The group believes it is the PSC’s role to supervise and regulate the operation of public utilities. It argues that Judge Townsend usurped the PSC’s role in reaching the decision that allowed Missoula to exercise eminent domain over Mountain Water Co.
“This is not the District Court’s job,” the brief states. “The PSC is the authority chosen by a democratically elected Legislature to regulate Mountain Water.”
The group’s brief also touches on the topic of local control, saying most people are for it until they’re not.
“Local control has no inherent bona fides that the public honestly embraces in all cases,” the group argues. “Propose that federal lands be turned over to the control of the 56 county commissions in Montana and see how committed people are to the ethereal idea of ‘local control.’ ”

Missoula Mayor John Engen and attorneys representing the city questioned the motivation of United Property Owners of Montana – a group that lists former Montana Republican Party executive director Chuck Denowh as its policy director and Republican Rep. Ryan Zinke’s former communication director, Shelby DeMars, as its lobbyist.
Engen said the group isn’t looking to protect property rights in the Mountain Water case, since the only property in question is owned by The Carlyle Group, an international corporate conglomerate valued at $800 billion and headquartered in Washington, D.C.
“It’s fair to wonder who’s really paying for UPOM’s participation in this case and why,” Engen said. “This case is about the people of Missoula controlling their water future.”
Of the 129 incorporated communities in Montana, Engen said, 128 own their water system. Missoula remains the only Montana city where water consumers’ payments go to “wealthy executives” in California and Washington, D.C., he added.
“UPOM’s leadership appears to consist of eastern Montana ranchers who likely do not use any municipal water system, let alone Montana’s only privately owned water monopoly,” Engen said. “They have no stake in the outcome of this case, and no say in Missoula’s water future.”

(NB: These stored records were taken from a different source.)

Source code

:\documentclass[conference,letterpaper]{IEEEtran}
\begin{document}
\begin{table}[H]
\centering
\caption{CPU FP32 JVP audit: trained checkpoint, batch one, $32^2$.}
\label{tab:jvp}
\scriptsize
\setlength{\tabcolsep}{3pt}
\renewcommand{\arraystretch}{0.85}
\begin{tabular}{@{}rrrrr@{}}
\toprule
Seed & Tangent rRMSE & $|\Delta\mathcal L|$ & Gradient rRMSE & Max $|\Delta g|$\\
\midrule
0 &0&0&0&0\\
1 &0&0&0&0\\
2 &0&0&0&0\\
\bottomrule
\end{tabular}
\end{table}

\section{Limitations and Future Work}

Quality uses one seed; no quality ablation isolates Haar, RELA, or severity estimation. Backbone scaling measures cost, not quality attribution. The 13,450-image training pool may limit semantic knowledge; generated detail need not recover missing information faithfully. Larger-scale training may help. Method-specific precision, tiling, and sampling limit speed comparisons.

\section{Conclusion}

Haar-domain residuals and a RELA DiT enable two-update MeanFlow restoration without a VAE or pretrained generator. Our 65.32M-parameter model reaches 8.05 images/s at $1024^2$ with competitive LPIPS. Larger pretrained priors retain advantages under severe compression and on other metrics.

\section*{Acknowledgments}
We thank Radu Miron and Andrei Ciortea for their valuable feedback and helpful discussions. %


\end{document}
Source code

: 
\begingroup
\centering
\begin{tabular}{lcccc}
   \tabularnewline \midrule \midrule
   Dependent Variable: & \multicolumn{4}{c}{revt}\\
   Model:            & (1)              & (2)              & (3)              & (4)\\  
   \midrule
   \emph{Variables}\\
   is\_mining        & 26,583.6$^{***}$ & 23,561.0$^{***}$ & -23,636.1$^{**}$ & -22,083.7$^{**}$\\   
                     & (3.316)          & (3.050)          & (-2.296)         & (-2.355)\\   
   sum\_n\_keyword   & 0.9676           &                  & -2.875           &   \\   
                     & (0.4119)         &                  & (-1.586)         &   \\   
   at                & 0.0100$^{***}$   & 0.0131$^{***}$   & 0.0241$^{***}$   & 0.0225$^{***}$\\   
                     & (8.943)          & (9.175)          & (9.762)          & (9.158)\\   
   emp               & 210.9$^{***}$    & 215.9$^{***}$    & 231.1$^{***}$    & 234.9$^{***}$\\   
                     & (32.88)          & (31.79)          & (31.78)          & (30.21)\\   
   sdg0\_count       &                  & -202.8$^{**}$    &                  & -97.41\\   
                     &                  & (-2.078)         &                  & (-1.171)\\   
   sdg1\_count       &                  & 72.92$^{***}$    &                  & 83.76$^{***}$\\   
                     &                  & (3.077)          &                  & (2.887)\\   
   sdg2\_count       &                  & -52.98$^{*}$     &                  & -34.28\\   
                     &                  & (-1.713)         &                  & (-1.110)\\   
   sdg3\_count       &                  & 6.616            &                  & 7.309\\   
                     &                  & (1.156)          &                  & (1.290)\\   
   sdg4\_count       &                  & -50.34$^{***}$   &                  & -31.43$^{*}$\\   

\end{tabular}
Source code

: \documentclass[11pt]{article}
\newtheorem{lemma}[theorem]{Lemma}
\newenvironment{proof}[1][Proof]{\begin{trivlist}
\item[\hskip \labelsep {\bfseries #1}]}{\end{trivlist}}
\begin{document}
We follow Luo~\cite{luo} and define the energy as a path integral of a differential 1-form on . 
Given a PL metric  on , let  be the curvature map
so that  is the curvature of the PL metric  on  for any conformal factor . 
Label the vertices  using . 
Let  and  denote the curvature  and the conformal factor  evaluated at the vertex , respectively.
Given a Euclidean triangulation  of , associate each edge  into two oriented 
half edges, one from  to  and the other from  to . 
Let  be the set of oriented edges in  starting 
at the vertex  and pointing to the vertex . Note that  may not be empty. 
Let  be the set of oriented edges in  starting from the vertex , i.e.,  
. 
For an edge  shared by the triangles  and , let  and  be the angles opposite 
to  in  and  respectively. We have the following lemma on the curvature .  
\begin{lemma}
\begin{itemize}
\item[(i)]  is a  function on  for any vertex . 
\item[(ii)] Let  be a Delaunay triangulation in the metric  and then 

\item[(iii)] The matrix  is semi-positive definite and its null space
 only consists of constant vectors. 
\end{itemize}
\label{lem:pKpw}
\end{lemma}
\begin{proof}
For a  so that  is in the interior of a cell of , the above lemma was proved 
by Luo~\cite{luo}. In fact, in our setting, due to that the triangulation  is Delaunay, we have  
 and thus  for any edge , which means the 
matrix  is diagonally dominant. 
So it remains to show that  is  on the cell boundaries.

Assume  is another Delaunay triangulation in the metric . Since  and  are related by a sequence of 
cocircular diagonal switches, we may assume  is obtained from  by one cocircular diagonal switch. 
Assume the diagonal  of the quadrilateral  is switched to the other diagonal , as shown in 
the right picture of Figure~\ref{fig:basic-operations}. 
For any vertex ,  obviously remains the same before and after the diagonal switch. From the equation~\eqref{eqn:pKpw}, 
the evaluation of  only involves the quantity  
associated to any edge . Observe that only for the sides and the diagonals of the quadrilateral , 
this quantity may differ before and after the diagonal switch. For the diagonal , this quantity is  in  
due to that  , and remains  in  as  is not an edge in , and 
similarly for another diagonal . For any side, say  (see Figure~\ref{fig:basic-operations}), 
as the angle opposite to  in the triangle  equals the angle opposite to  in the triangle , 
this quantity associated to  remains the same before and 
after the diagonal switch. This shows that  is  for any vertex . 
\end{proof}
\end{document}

Scott Stearns, an attorney at Boone Karlberg law firm representing the city, also questioned UPOM’s motivations, along with its funding sources.
“United Property Owners of Montana claimed in its filing to the Montana Supreme Court that it’s interested in protection of Montanans’ property rights,” Stearns said. “By ‘Montanans,’ they apparently mean out-of-state interests that happen to own land in Montana.”
In prior court filings and at the Legislature, Stearns said, UPOM has lobbied Montana lawmakers to restrict stream access for Montana fishermen and to make it harder for Montana hunters to access public lands.
In a search of campaign finance reports filed with the Montana Office of Political Practices, UPOM has paid Denowh and DeMars in a lobbying capacity, including $12,000 in 2011, $5,000 in 2013, and $3,500 in 2015.
Denowh and DeMars are also principal members of The Montana Group, a political consulting and government action firm based in Helena.
“If UPOM wants to look out for the rights of Montanans, they shouldn’t be carrying water for a D.C.-based hedge fund that a Montana court determined is not living up to industry standards and is doing a poor job of utilizing Missoula’s water resources,” Stearns said.

Denowh said the group was not a political group, but rather a nonprofit advocacy group claiming roughly 300 members across the state. Most of the group’s members work in agriculture, he said.
“We represent close to 4 million acres of private property in the state,” said Denowh. “We really see this (Mountain Water) case as a concerning precedent that could be set in terms of what’s an appropriate use of eminent domain. It’s really got us worried.”
As a nonprofit, Denowh said, the group is not required to list its donors.